Ecco perché dovrebbe essere addirittura Balotelli a partire titolare nel replay della sfida di FA Cup contro il Notts County, evento che non capitava dallo scorso Natale.

“Mario ed Edin sono entrambi dei talenti – ha detto il vice di Mancini, Brian Kidd – ma ai giocatori che arrivano dall’estero serve sempre un po’ più di tempo per ambientarsi. Dzeko è arrivato a gennaio e Balotelli ha avuto dei problemi al ginocchio, ma ora sembra che tutto si sia risolto”.

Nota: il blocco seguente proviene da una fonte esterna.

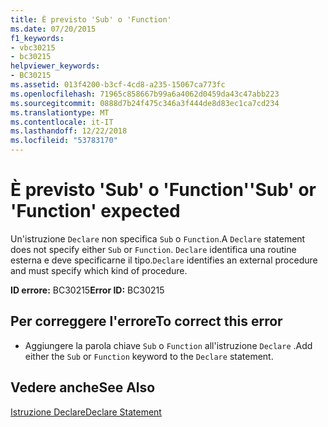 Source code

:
 ```yaml
---
title: È previsto 'Sub' o 'Function'
ms.date: 07/20/2015
f1_keywords:
- vbc30215
- bc30215
helpviewer_keywords:
- BC30215
ms.assetid: 013f4200-b3cf-4cd8-a235-15067ca773fc
ms.openlocfilehash: 71965c858667b99a6a4062d0459da43c47abb223
ms.sourcegitcommit: 0888d7b24f475c346a3f444de8d83ec1ca7cd234
ms.translationtype: MT
ms.contentlocale: it-IT
ms.lasthandoff: 12/22/2018
ms.locfileid: "53783170"
---
```

# <a name="sub-or-function-expected"></a><span data-ttu-id="f00bf-102">È previsto 'Sub' o 'Function'</span><span class="sxs-lookup"><span data-stu-id="f00bf-102">'Sub' or 'Function' expected</span></span>
<span data-ttu-id="f00bf-103">Un'istruzione `Declare` non specifica `Sub` o `Function`.</span><span class="sxs-lookup"><span data-stu-id="f00bf-103">A `Declare` statement does not specify either `Sub` or `Function`.</span></span> <span data-ttu-id="f00bf-104">`Declare` identifica una routine esterna e deve specificarne il tipo.</span><span class="sxs-lookup"><span data-stu-id="f00bf-104">`Declare` identifies an external procedure and must specify which kind of procedure.</span></span>  
  
 <span data-ttu-id="f00bf-105">**ID errore:** BC30215</span><span class="sxs-lookup"><span data-stu-id="f00bf-105">**Error ID:** BC30215</span></span>  
  
## <a name="to-correct-this-error"></a><span data-ttu-id="f00bf-106">Per correggere l'errore</span><span class="sxs-lookup"><span data-stu-id="f00bf-106">To correct this error</span></span>  
  
-   <span data-ttu-id="f00bf-107">Aggiungere la parola chiave `Sub` o `Function` all'istruzione `Declare` .</span><span class="sxs-lookup"><span data-stu-id="f00bf-107">Add either the `Sub` or `Function` keyword to the `Declare` statement.</span></span>  
  
## <a name="see-also"></a><span data-ttu-id="f00bf-108">Vedere anche</span><span class="sxs-lookup"><span data-stu-id="f00bf-108">See Also</span></span>  
 [<span data-ttu-id="f00bf-109">Istruzione Declare</span><span class="sxs-lookup"><span data-stu-id="f00bf-109">Declare Statement</span></span>](../../visual-basic/language-reference/statements/declare-statement.md)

In realtà, oltre le parole di circostanze, se arrivasse una buona offerta Dzeko potrebbe essere ceduto, anche perchè si prevede l’ennesima rivoluzione in attacco, con le cessioni di Tevez, Balotelli e forse proprio di Dzeko. I Citizens hanno praticamente in mano Sanchez, il “Nino Maravilla” dell’Udinese, per il quale l’Inter si è fatta da parte sperando di prendere Tevez.

E non è un mistero che Dzeko sia rimasto un desiderio incompiuto della Juve, un bomber che piace tuttora alla dirigenza torinese. Nel campionato italiano potrebbe rilanciarsi e Juve e Manchester potrebbe trattare un prestito oneroso con diritto di riscatto in favore dei bianconeri.